> **Aim of the task**
Only some lines are wanted. Transcribe, exactly, the lines below from the line with "At a high level, Hyperlight's" up to and including the line with "### Guest binaries".

---

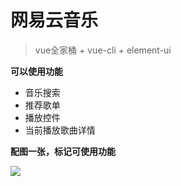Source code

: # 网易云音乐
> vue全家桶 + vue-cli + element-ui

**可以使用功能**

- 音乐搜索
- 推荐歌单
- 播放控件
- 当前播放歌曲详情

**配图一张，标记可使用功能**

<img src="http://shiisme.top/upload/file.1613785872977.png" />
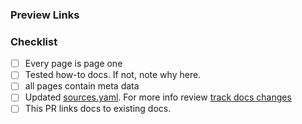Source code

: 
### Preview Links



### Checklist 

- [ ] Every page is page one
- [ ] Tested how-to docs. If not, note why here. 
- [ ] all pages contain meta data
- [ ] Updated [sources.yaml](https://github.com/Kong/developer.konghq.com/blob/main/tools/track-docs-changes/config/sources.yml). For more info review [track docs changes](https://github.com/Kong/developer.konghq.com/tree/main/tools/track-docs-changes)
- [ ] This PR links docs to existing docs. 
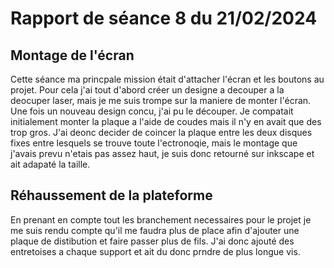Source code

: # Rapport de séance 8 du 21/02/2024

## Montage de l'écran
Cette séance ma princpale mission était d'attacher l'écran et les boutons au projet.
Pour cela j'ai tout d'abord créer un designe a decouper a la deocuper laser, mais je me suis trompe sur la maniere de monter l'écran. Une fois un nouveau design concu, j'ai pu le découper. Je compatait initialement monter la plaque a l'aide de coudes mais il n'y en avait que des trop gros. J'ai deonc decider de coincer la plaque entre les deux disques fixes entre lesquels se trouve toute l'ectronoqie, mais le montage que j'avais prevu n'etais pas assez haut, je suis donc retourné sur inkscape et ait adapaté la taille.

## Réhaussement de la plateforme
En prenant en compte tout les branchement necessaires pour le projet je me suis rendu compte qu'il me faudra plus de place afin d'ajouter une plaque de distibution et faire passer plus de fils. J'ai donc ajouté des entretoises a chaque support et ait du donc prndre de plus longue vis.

---

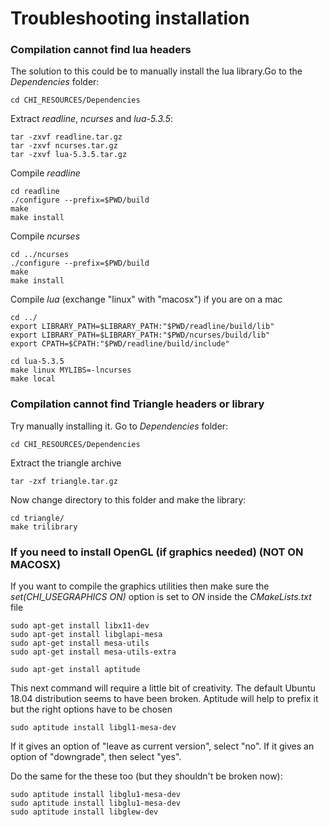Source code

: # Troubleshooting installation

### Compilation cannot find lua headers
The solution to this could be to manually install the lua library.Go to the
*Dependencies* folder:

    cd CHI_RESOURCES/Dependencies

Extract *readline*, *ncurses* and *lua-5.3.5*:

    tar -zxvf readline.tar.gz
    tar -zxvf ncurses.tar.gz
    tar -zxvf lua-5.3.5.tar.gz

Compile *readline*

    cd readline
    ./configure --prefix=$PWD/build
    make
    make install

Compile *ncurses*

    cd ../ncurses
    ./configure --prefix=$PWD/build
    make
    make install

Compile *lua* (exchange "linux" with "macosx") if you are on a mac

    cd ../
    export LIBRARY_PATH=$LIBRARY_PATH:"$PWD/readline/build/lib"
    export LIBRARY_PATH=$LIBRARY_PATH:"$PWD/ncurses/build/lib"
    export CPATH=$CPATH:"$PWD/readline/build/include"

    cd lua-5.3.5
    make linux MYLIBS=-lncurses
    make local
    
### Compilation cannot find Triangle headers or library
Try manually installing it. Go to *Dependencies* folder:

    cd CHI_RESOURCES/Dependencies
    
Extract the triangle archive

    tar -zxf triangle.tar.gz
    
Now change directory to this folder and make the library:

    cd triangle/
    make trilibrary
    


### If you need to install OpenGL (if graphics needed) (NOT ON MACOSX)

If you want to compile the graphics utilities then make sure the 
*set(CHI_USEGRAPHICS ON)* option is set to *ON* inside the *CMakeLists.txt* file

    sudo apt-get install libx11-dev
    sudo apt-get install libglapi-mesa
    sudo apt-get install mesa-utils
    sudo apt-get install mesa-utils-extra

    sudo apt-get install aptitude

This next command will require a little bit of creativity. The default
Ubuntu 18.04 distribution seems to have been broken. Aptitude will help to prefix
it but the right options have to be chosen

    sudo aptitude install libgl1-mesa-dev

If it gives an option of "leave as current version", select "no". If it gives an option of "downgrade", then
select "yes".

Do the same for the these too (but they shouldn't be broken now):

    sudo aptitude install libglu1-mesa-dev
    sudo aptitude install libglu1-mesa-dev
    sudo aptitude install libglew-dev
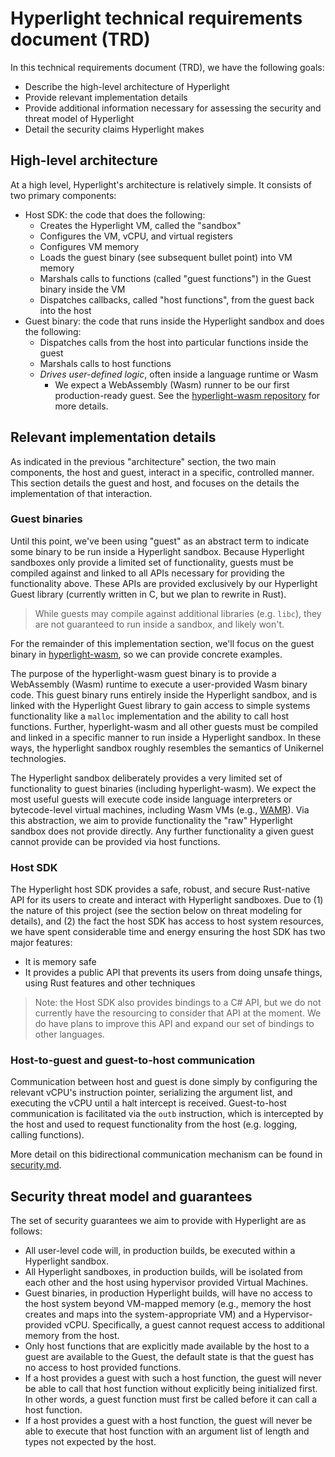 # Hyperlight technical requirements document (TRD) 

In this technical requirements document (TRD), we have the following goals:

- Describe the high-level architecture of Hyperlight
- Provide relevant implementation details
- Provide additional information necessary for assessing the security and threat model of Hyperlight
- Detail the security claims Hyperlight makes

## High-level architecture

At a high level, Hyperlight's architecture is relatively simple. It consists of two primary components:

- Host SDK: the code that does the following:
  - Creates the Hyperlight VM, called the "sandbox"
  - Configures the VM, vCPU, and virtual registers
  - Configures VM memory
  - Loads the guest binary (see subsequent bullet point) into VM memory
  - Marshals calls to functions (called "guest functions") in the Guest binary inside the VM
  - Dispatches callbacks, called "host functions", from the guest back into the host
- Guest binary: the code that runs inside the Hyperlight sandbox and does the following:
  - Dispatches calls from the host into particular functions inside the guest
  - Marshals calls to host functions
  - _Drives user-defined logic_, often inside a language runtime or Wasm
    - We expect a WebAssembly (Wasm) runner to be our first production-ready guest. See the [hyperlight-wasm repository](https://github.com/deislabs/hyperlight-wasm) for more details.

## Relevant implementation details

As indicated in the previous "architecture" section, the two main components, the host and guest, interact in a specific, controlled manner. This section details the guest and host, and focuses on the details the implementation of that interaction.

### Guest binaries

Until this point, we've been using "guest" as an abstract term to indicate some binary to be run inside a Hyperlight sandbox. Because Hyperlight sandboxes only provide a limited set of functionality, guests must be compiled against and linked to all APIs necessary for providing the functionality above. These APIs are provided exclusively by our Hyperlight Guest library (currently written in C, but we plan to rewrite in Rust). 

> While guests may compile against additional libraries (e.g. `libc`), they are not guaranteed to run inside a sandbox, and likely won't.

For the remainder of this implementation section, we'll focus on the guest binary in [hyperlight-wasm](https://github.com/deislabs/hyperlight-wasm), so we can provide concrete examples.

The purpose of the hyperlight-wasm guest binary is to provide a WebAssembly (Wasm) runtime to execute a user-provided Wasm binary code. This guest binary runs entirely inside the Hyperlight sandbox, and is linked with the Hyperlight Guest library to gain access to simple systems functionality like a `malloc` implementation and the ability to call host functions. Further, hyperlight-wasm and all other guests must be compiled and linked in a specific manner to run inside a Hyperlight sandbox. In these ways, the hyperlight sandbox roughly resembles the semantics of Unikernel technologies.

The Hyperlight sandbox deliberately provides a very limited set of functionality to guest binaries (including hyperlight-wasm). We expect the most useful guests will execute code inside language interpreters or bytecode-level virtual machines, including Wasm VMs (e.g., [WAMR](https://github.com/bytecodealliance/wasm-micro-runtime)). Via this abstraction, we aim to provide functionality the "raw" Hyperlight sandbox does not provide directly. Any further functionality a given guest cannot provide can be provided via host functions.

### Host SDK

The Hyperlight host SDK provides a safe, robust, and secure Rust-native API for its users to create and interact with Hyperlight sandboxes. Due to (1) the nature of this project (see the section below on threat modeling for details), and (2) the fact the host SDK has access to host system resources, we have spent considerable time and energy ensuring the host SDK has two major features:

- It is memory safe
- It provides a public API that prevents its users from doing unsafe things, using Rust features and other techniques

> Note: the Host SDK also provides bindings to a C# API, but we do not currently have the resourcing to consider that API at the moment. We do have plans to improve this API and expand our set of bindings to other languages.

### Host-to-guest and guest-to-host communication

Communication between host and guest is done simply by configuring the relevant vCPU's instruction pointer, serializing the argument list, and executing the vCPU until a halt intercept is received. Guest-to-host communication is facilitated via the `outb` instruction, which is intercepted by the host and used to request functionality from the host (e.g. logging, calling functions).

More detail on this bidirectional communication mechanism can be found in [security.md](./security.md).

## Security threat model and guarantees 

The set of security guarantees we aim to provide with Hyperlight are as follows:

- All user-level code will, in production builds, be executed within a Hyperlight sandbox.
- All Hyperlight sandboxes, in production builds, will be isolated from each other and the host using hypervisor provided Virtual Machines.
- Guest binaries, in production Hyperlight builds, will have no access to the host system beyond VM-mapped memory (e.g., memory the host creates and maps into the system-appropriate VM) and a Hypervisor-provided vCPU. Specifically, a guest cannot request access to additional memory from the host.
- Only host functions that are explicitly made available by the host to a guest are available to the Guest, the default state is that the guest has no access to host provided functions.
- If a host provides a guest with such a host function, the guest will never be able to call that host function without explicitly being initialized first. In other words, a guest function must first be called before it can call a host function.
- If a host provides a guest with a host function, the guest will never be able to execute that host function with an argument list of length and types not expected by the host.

---

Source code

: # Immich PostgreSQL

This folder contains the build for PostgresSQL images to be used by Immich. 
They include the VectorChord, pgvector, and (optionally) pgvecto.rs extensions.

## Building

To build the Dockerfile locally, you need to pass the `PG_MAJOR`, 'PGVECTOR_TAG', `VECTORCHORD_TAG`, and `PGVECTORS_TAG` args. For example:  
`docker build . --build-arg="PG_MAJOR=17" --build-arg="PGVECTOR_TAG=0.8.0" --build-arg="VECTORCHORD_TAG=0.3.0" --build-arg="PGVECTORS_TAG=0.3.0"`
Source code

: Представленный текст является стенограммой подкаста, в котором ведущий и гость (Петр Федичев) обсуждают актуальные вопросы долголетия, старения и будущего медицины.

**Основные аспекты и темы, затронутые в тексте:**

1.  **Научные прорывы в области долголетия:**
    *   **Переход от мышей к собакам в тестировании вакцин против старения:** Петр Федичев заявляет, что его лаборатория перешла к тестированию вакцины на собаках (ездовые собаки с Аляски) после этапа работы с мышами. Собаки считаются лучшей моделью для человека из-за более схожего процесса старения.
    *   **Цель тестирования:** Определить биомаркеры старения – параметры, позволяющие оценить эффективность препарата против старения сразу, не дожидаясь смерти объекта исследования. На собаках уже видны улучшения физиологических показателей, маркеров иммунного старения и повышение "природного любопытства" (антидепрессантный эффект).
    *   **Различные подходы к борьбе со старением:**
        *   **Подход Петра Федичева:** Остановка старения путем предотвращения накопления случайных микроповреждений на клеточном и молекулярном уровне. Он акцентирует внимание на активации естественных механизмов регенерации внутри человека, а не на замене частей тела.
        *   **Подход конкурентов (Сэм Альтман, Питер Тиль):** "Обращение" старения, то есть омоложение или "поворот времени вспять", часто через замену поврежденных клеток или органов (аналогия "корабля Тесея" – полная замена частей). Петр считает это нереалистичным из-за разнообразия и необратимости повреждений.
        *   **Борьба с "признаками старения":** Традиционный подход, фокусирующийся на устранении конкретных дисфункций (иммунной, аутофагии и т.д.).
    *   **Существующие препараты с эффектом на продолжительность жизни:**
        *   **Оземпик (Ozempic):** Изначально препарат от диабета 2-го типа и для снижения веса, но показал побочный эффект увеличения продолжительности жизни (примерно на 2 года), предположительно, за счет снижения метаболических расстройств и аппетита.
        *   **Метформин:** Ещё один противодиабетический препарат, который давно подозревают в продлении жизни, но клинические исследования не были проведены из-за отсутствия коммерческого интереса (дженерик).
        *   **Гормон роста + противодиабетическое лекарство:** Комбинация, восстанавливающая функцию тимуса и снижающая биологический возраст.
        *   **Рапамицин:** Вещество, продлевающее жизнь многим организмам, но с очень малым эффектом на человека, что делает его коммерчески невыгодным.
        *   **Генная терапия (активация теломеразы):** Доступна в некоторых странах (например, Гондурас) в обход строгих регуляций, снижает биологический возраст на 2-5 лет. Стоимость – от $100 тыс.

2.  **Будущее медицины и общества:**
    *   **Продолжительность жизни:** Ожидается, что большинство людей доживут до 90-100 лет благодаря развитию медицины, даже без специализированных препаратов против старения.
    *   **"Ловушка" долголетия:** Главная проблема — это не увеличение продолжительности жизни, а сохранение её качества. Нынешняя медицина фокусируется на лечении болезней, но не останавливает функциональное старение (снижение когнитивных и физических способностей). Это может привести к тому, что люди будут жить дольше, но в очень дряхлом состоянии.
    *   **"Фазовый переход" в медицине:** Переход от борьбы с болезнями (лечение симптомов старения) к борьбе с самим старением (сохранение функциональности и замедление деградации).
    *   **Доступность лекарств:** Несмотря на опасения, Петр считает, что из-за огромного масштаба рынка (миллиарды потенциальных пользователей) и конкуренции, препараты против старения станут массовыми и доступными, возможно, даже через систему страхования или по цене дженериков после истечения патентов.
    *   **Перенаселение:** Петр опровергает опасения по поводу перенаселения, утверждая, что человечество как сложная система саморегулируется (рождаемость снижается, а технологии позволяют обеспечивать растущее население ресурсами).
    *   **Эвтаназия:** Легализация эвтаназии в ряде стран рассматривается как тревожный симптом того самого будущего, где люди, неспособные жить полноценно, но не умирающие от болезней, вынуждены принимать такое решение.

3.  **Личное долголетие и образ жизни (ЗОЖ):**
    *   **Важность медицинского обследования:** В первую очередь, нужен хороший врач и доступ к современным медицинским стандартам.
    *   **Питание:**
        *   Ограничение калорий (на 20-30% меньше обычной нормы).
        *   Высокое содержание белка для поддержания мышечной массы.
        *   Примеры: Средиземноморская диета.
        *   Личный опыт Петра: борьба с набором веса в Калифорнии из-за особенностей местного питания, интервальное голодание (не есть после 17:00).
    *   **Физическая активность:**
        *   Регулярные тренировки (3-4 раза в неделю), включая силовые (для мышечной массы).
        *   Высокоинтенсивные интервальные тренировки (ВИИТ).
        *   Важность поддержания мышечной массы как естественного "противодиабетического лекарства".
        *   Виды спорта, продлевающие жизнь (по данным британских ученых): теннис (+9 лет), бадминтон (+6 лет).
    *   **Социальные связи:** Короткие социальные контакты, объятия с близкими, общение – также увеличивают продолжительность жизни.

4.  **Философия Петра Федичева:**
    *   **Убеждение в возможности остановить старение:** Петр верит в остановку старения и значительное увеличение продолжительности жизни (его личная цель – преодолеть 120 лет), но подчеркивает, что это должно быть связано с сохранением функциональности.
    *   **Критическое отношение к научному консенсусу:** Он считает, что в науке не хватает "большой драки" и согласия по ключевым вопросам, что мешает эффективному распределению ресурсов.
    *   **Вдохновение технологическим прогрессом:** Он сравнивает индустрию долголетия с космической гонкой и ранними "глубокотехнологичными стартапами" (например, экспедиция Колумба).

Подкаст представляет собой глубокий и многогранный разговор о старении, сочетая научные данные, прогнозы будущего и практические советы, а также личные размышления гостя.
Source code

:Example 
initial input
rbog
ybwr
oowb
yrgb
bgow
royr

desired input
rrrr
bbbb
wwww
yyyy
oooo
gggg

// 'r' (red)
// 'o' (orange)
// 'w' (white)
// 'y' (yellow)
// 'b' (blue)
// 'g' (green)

---

> **Exercise response**
At a high level, Hyperlight's architecture is relatively simple. It consists of two primary components:

- Host SDK: the code that does the following:
  - Creates the Hyperlight VM, called the "sandbox"
  - Configures the VM, vCPU, and virtual registers
  - Configures VM memory
  - Loads the guest binary (see subsequent bullet point) into VM memory
  - Marshals calls to functions (called "guest functions") in the Guest binary inside the VM
  - Dispatches callbacks, called "host functions", from the guest back into the host
- Guest binary: the code that runs inside the Hyperlight sandbox and does the following:
  - Dispatches calls from the host into particular functions inside the guest
  - Marshals calls to host functions
  - _Drives user-defined logic_, often inside a language runtime or Wasm
    - We expect a WebAssembly (Wasm) runner to be our first production-ready guest. See the [hyperlight-wasm repository](https://github.com/deislabs/hyperlight-wasm) for more details.

## Relevant implementation details

As indicated in the previous "architecture" section, the two main components, the host and guest, interact in a specific, controlled manner. This section details the guest and host, and focuses on the details the implementation of that interaction.

### Guest binaries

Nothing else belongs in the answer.